Question: Before getting into specific cases and controversies, can you give an overview of the book?

Driver: The book examines the intersection of two distinctively American institutions: the public school and the Supreme Court. For a long season, many observers believed that these two institutions should have nothing to do with each other. But a panoramic view of this terrain now establishes that, without exploring the extensive interaction of the public school and the Supreme Court, it is impossible to grasp the full meaning of either quintessentially American institution. At its core, the book argues that the public school has served as the single most significant site of constitutional interpretation within the nation’s history. In the course of defending that claim, I challenge received wisdom on prominent cases and attempt to elevate relatively obscure cases into our constitutional canon. The book also highlights the many personal ordeals that students and their families have endured while defending constitutional rights. Although the book trains its focus principally on students’ constitutional rights, my examination of this particular field also aims to upend broader conceptions of the Supreme Court’s role in American society. Most broadly, I argue that when we disagree over what the Constitution means in public schools, we engage in an argument that is fundamentally about what sort of nation we want the United States to be.

Question: You write of Justice John Marshall Harlan’s famous solo dissent in Plessy v. Ferguson, the 1896 decision that upheld the constitutionality of Louisiana’s segregated railcars, that “the deeply flawed, repugnant reasoning contained in that opinion renders it the single most overrated opinion ever written by a Supreme Court justice and—not incidentally—the most misunderstood.”

During Justice Brett Kavanaugh’s confirmation hearing, Harlan’s dissent was praised as an example of judicial independence in the face of popular opinion. Can you clarify why it’s “overrated”?
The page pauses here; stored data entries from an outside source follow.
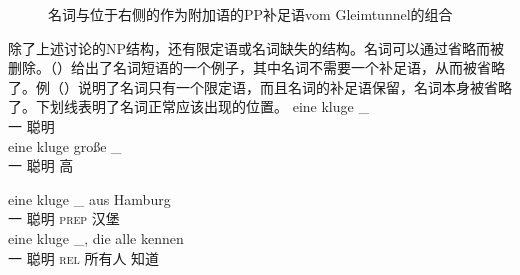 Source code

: \begin{figure}
\caption{\label{Abbildung-NP-mit-PP-Argument}名词与位于右侧的作为附加语的PP补足语vom Gleimtunnel的组合}
\end{figure}%

除了上述讨论的NP结构，还有限定语或名词缺失的结构。名词可以通过省略而被删除。（）给出了名词短语的一个例子，其中名词不需要一个补足语，从而被省略了。例（）说明了名词只有一个限定语，而且名词的补足语保留，名词本身被省略了。下划线表明了名词正常应该出现的位置。
\eal
\label{ex-nounless-np}
\ex 
\gll eine kluge \_\\
	 一 聪明\\
\ex 
\gll eine kluge große \_\\
     一    聪明 高\\

\ex 
\gll eine kluge \_ aus Hamburg\\
	 一 聪明 {} \textsc{prep} 汉堡\\
\ex 
\gll eine kluge \_, die alle kennen\\
	 一 聪明 {} \textsc{rel} 所有人 知道\\
\zl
Driver: Harlan’s Plessy dissent claims so many admirers in the modern era largely because people cite an isolated fragment from the opinion. Read in its entirety, though, it espouses unabashedly white supremacist and anti-Asian attitudes. In one breathtaking passage, Harlan wrote that, even if railcars were racially integrated, such a development would in no way jeopardize the superior status of whites. “The white race deems itself to be the dominant race in this country,” he contended. “And so it is, in prestige, in achievements, in education, in wealth, and in power.” Further, Harlan emphasized what he deemed the Louisiana statute’s fundamental absurdity: It excluded black passengers from white railcars when “a Chinaman can ride in the same passenger coach with white citizens,” even though members of “the Chinese race” are “so different from our own that we do not permit those belonging to it to become citizens of the United States.” Although Harlan famously wrote that “[i]n respect of civil rights, all citizens are equal before the law,” contemporaneous readers would have understood that “civil rights” had a limited meaning and was distinct from “social rights.” Whereas “civil rights” connoted the ability to enter valid contracts and similar concepts, “social rights” connoted interracial sex and all other forms of interracial interactions that might lead to such contact. Harlan dissented in Plessy because he viewed integrated railcars as involving civil rights, rather than social rights — not because of some prophetic commitment to racial equality. Harlan’s tepid commitment to challenging racism can be gleaned from his unanimous opinion for the Supreme Court in Cumming v. Richmond County Board of Education, a case that was decided only three years after Plessy. In Cumming, Harlan upheld a school board’s decision to close the area’s public high school for black students but keep open the high school for white students. These underappreciated aspects of Harlan’s legacy reveal he was hardly the avatar of modern racial attitudes that some colorblind constitutionalists claim him to be.